> [Try it]:
Whenever a line contains "exec", include it in the count; reply with the number of such lines in the data and nothing else.

> [Raw data]:

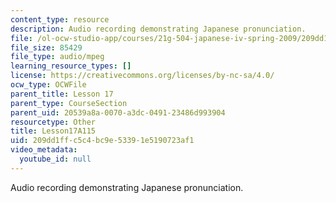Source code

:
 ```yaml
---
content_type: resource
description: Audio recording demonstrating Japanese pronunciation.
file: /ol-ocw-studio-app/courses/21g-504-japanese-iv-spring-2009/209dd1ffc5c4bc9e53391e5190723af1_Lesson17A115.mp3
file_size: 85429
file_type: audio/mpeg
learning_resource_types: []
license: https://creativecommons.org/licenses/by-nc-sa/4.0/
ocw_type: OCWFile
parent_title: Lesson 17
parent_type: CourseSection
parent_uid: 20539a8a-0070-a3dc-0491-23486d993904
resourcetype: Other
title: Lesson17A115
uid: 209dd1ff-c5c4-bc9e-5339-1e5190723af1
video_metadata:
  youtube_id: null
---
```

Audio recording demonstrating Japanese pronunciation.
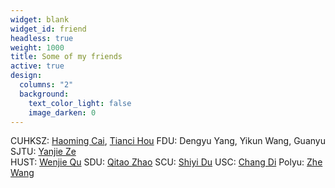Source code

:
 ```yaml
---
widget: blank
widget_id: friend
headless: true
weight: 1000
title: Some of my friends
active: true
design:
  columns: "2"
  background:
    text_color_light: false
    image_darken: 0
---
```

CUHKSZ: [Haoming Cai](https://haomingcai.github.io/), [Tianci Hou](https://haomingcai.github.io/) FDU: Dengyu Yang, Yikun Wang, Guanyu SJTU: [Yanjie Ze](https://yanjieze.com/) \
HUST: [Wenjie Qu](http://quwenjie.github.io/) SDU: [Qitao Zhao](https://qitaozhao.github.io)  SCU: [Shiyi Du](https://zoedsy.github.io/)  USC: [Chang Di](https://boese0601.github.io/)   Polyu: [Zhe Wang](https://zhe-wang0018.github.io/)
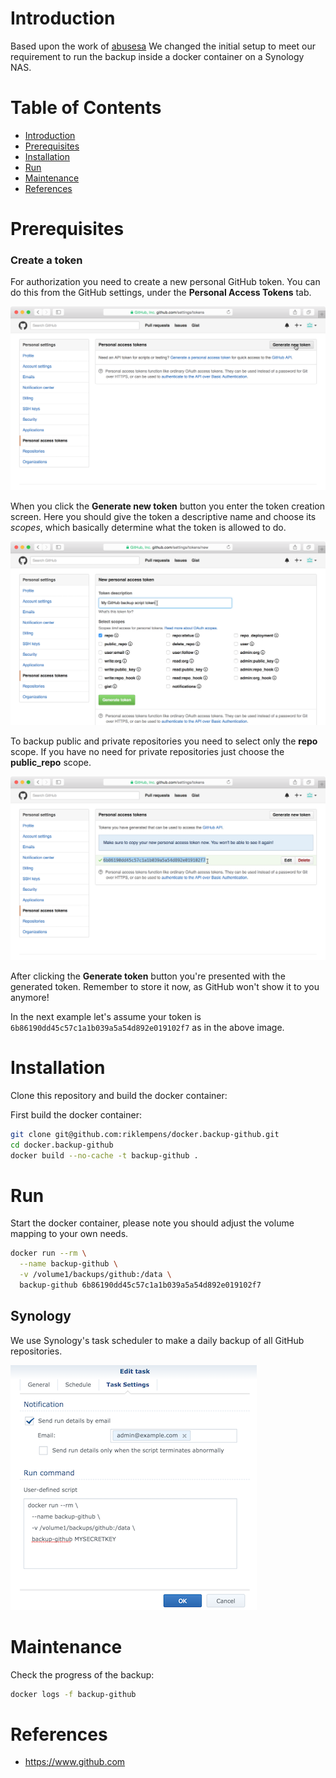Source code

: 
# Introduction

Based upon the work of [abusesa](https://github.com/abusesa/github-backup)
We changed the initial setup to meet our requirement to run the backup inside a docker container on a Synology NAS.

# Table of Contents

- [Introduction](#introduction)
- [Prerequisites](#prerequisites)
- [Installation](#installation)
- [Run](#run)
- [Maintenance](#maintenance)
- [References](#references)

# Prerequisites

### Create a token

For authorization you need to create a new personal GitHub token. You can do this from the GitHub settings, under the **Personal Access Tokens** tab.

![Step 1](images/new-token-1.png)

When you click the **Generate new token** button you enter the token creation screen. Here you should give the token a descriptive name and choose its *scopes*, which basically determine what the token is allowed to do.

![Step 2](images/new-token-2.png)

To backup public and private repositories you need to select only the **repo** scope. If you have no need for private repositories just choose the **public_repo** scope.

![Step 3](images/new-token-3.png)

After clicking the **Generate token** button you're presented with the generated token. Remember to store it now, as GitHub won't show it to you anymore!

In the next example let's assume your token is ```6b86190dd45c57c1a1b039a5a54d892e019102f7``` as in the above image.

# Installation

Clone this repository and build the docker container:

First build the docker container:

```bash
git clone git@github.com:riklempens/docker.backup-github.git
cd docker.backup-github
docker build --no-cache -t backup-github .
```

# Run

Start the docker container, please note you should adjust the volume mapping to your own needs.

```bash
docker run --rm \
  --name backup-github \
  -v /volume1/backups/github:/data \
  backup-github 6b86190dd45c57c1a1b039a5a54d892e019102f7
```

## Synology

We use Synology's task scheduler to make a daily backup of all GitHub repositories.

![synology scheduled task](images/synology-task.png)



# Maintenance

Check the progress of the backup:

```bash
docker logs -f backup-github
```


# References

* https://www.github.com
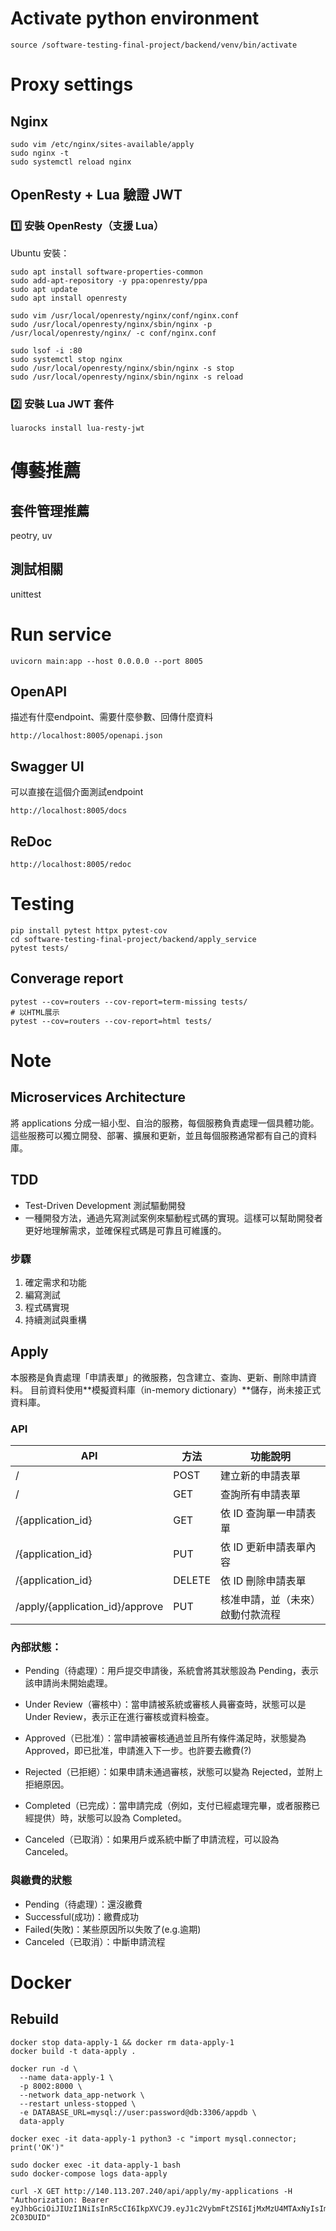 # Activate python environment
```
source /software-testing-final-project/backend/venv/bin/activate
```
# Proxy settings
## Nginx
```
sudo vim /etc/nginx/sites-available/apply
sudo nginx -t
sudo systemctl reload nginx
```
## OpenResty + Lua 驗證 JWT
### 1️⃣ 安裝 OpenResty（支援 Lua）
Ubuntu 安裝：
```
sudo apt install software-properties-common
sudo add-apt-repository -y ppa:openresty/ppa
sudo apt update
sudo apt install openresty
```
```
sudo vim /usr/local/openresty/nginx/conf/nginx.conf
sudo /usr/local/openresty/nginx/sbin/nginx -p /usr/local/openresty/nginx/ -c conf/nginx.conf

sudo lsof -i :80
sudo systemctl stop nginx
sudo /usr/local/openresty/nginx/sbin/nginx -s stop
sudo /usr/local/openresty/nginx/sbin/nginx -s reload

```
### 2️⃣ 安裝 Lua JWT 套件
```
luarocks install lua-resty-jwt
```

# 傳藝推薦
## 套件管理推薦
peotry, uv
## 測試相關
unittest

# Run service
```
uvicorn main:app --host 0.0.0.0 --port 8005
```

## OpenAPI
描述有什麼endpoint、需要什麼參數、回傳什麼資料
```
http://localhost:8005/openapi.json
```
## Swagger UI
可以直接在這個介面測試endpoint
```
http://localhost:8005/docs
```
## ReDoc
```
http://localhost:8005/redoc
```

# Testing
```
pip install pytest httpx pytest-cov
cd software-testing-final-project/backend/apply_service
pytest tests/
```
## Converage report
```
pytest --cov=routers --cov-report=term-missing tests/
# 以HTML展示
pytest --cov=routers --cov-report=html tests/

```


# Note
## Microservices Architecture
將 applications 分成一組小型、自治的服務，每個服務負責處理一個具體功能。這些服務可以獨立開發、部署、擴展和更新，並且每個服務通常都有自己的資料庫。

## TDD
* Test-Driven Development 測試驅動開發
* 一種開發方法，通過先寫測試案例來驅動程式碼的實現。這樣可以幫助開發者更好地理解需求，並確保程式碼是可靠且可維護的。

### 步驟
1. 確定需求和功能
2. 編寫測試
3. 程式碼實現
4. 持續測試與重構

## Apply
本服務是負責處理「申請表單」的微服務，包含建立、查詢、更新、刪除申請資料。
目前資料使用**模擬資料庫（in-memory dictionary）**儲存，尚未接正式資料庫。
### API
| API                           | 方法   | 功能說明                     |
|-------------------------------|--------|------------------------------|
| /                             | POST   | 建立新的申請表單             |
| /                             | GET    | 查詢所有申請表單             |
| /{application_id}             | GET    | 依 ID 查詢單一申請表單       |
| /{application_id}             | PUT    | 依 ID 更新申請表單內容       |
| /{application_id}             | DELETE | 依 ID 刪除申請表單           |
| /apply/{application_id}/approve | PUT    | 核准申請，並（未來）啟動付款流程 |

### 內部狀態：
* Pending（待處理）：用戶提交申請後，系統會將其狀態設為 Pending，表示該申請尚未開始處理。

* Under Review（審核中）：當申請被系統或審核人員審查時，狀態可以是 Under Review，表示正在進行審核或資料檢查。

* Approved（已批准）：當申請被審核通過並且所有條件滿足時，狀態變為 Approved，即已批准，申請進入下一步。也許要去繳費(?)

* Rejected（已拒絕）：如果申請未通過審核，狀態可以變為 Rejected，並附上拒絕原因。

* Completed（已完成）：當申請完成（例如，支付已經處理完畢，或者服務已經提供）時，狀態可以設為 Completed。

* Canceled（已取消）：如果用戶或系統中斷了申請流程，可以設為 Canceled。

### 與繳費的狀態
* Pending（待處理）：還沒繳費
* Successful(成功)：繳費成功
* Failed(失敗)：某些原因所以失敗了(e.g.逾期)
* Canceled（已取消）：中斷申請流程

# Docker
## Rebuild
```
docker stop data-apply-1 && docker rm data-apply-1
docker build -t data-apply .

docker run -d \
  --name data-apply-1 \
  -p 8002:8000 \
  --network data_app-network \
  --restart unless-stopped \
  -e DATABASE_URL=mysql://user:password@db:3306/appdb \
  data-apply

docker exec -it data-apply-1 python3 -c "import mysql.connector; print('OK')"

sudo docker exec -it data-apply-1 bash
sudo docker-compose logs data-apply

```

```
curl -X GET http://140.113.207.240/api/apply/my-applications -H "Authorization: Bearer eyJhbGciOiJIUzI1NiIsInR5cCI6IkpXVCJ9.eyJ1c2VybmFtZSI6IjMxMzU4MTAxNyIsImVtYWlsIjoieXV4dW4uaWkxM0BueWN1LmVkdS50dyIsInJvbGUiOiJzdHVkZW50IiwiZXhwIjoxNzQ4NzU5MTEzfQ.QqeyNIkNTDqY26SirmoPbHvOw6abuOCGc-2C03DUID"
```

> [Reply to the task]:
2